Samstag, 20. Februar 2010

Kulturelle Missverständnisse

Ein interessanter Nebeneffekt der Baustelle sind die anthropologischen und soziologischen Studien, die MM dort betreibt, ich bin leider zu wenig dort, um viel dazu beizutragen, aber lang genug, um Unruhe zu stiften. "Si tacuisses, filosofus mansisses" (Hättest du geschwiegen, wärst du ein Philosoph geblieben) ist einer der beiden lateinischen Sprüche, an die ich mich noch erinnere, der zweite heißt:"Nihil, nisi bene" (Nichts, außer das Gute). Den zweiten wende ich häufig an, den ersten vergesse ich dauernd. Dass ich also zum Obermaurer gesagt habe, dass die Steinwand schöner ist, als ich sie mir vorgestellt habe, wurde als: sie sah besser als auf den Fotos aus, weitergegeben, worauf MM zu OM sagte: "Na dann habe ich doch gute Arbeit geleistet, denn ich musste viele Zeichnungen anfertigen, um meine Frau zu überzeugen, dass freiliegende Steinwände toll sind." Der OM sagt zu MM: "Ach so? Ich dachte, die Signora hätte die Steinwände gewollt."

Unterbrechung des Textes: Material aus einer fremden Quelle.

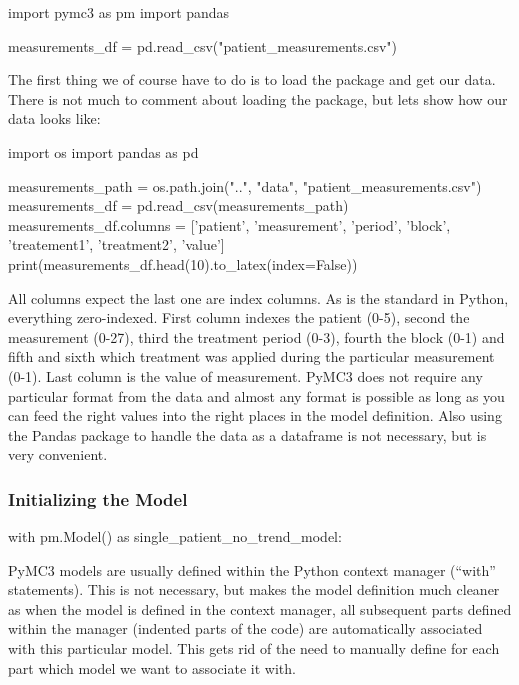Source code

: \documentclass[12pt,a4paper,leqno]{report}
\theoremstyle{plain}
\theoremstyle{definition}
\theoremstyle{remark}
\begin{document}
\bigskip
\begin{pyverbatim}
import pymc3 as pm
import pandas

measurements_df = pd.read_csv("patient_measurements.csv")
\end{pyverbatim}
\bigskip

The first thing we of course have to do is to load the package and get our data. There is
not much to comment about loading the package, but lets show how our data looks like:

\bigskip
\begin{pycode}
import os
import pandas as pd

measurements_path = os.path.join("..", "data", "patient_measurements.csv")
measurements_df = pd.read_csv(measurements_path)
measurements_df.columns = ['patient', 'measurement', 'period', 'block',
'treatement1', 'treatment2', 'value']
print(measurements_df.head(10).to_latex(index=False))
\end{pycode}
\bigskip

All columns expect the last one are index columns. As is the standard in Python, everything
zero-indexed. First column indexes the patient (0-5), second the
measurement (0-27), third the treatment period (0-3), fourth the block (0-1) and fifth
and sixth which treatment was applied during the particular measurement (0-1). Last
column is the value of measurement. PyMC3 does not require any particular format from the
data and almost any format is possible as long as you can feed the right values into
the right places in the model definition. Also using the Pandas package to handle the
data as a dataframe is not necessary, but is very convenient.

\subsubsection{Initializing the Model}

\bigskip
\begin{pyverbatim}
with pm.Model() as single_patient_no_trend_model:
\end{pyverbatim}
\bigskip

PyMC3 models are usually defined within the Python context manager (``with'' statements).
This is not necessary, but makes the model definition much cleaner as when the model is
defined in the context manager, all subsequent parts defined within the manager
(indented parts of the code) are automatically associated with this particular model.
This gets rid of the need to manually define for each part which model we want to associate it with.
\end{document}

La Dattilografa versteht diesen Dialog nicht, aber sie hält ihn fest.

Was ich verstehe: MM lobt die Maurer nicht, sie wollen das von mir. Ich verstehe sie und lobe sie, meiner Meinung nach viel zu wenig.

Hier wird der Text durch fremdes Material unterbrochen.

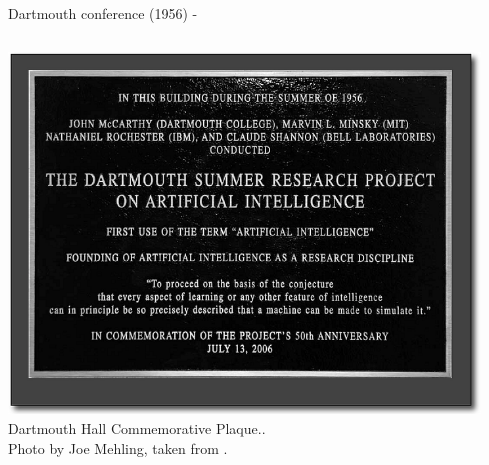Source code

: \begin{frame}[t,allowframebreaks]{Dartmouth conference (1956) -}
    \begin{columns}
        \begin{column}{0.30\textwidth}
            \begin{center}
            \includegraphics[width=0.98\textwidth]{./images/misc/dartmouth_commemorative_plaque.png}\\
            { \scriptsize 
            \vspace{0.1cm}
            Dartmouth Hall Commemorative Plaque..\\
            \color{col:attribution} 
            Photo by Joe Mehling, taken from \cite{Veisdal:2019dartmouth}.\\}
            \end{center}
        \end{column}
        \begin{column}{0.70\textwidth}
        \end{column}
    \end{columns}

\end{frame}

Ich frage MM, wieso er sie nicht lobt. Er sagt, das sei so in seiner Kultur. Man darf einem Kalabresen nichts Gutes sagen, weil er sich augenblicklich so viel einbilden würde, dass er sich nicht mehr anstrengen würde. Siehe Putzfrau.

Tja, was soll man da tun? Jetzt habe ich mindestens fünf Tage hintereinander nicht ans Auswandern gedacht und nun das! Kanada!!!!

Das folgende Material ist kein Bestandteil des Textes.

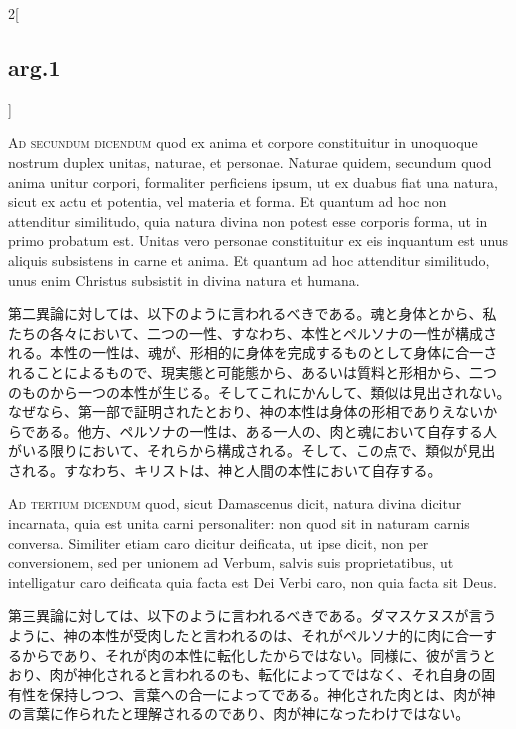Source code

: \documentclass[paper=a4paper,fontsize=10pt,jafontsize=9pt,titlepage]{jlreq}
\begin{document}
\begin{paracol}{2}[\subsection{arg.1}]
\switchcolumn*[\subsection{ad.2}]

{\scshape Ad secundum dicendum} quod ex anima et corpore constituitur
in unoquoque nostrum duplex unitas, naturae, et personae. Naturae
quidem, secundum quod anima unitur corpori, formaliter perficiens
ipsum, ut ex duabus fiat una natura, sicut ex actu et potentia, vel
materia et forma. Et quantum ad hoc non attenditur similitudo, quia
natura divina non potest esse corporis forma, ut in primo probatum
est. Unitas vero personae constituitur ex eis inquantum est unus
aliquis subsistens in carne et anima. Et quantum ad hoc attenditur
similitudo, unus enim Christus subsistit in divina natura et humana.

\switchcolumn

第二異論に対しては、以下のように言われるべきである。魂と身体とから、私
たちの各々において、二つの一性、すなわち、本性とペルソナの一性が構成さ
れる。本性の一性は、魂が、形相的に身体を完成するものとして身体に合一さ
れることによるもので、現実態と可能態から、あるいは質料と形相から、二つ
のものから一つの本性が生じる。そしてこれにかんして、類似は見出されない。
なぜなら、第一部で証明されたとおり、神の本性は身体の形相でありえないか
らである。他方、ペルソナの一性は、ある一人の、肉と魂において自存する人
がいる限りにおいて、それらから構成される。そして、この点で、類似が見出
される。すなわち、キリストは、神と人間の本性において自存する。

\switchcolumn*[\subsection{ad.3}]

{\scshape Ad tertium dicendum} quod, sicut Damascenus dicit, natura
divina dicitur incarnata, quia est unita carni personaliter: non quod
sit in naturam carnis conversa. Similiter etiam caro dicitur
deificata, ut ipse dicit, non per conversionem, sed per unionem ad
Verbum, salvis suis proprietatibus, ut intelligatur caro deificata
quia facta est Dei Verbi caro, non quia facta sit Deus.

\switchcolumn

第三異論に対しては、以下のように言われるべきである。ダマスケヌスが言う
ように、神の本性が受肉したと言われるのは、それがペルソナ的に肉に合一す
るからであり、それが肉の本性に転化したからではない。同様に、彼が言うと
おり、肉が神化されると言われるのも、転化によってではなく、それ自身の固
有性を保持しつつ、言葉への合一によってである。神化された肉とは、肉が神
の言葉に作られたと理解されるのであり、肉が神になったわけではない。

\end{paracol}
\newpage
\end{document}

Vielleicht bin ich ja auch von den Kindern deformiert und will dauernd sagen: Bravo! Das hast du gut gemacht, weiter so! Alles falsch im kleinen Einmaleins? Macht nichts, das nächste Mal geht's besser.
Aber so bin ich gar nicht. Ich stehe da, als hätte ich der Putzfrau gesagt, sie sei eine unverzichtbare Perle, wäre dem Obermaurer um den Hals gefallen und hätte dem Tankwart "Danke danke danke fürs Selbertanken zu überhöhten Preisen" entgegengerufen und womöglich auch meine Schwägerin umarmt.
In meinem Selbstverständnis bin ich eine unfreundliche Misanthropin, aber offenbar ist sogar das relativ.
"Was hätte ich denn sagen sollen?", frage ich MM. Seine Antwort läßt vermuten, er hätte den Verstand verloren: "Du sagst einfach, du könntest es nicht beurteilen, man könne es erst sehen, wenn das Ganze fertig sei."
Ich sehe mich vor einer wunderbaren Steinwand stehen und sagen, dass ich nicht beurteilen kann, wie diese Steinwand aussieht. Ich sage: "Wissen Sie, diese Steinwand - ich weiß einfach nicht. Fragen Sie lieber meinen Mann."
Es gibt zwei Möglichkeiten: ich nehme mir einen Rechtswanwalt und klage MM wegen seelischer Grausamkeit oder ich nehme einen Kalenderspruch von Jesper Juul als Mantra mit in den Tag:
"Männer und Frauen haben eine so unterschiedliche Ausdrucksweise, dass es fast einem Wunder gleicht, dass sie einander wirklich verstehen."
An manchen Tagen tritt dieses Wunder nicht ein.

Aber ist es denn die Ausdrucksweise? Wenn ich sage: "Schön, gefällt mir", sagt MM dann:"Hmhm, mal sehen"? Ja, aber wegen der strategischen Kriegsführung. Die ist aus seiner Sicht auch ok, womöglich reißt ihm der OM wirklich die kleinen Zettel mit der Kostenaufschlüsselung aus der Hand und schreibt gleich eine Null dazu, weil der Signora die Wand gefallen hat.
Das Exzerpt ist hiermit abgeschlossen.